Collected data entries:

-----

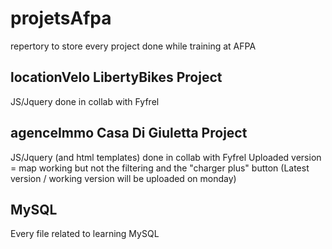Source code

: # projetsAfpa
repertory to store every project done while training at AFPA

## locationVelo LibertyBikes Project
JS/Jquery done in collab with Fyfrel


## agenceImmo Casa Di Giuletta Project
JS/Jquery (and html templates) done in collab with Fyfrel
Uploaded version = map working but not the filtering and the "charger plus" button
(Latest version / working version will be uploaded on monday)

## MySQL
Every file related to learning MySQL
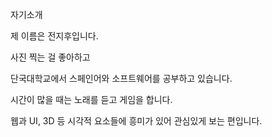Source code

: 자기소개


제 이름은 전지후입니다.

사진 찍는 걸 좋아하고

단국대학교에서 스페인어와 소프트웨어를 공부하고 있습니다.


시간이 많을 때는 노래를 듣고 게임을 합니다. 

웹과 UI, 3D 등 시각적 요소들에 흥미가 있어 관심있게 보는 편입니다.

-----

Write out all the records again, exactly, minus any pictures.

Source code

: # projetsAfpa
repertory to store every project done while training at AFPA

## locationVelo LibertyBikes Project
JS/Jquery done in collab with Fyfrel


## agenceImmo Casa Di Giuletta Project
JS/Jquery (and html templates) done in collab with Fyfrel
Uploaded version = map working but not the filtering and the "charger plus" button
(Latest version / working version will be uploaded on monday)

## MySQL
Every file related to learning MySQL
Source code

: 자기소개


제 이름은 전지후입니다.

사진 찍는 걸 좋아하고

단국대학교에서 스페인어와 소프트웨어를 공부하고 있습니다.


시간이 많을 때는 노래를 듣고 게임을 합니다. 

웹과 UI, 3D 등 시각적 요소들에 흥미가 있어 관심있게 보는 편입니다.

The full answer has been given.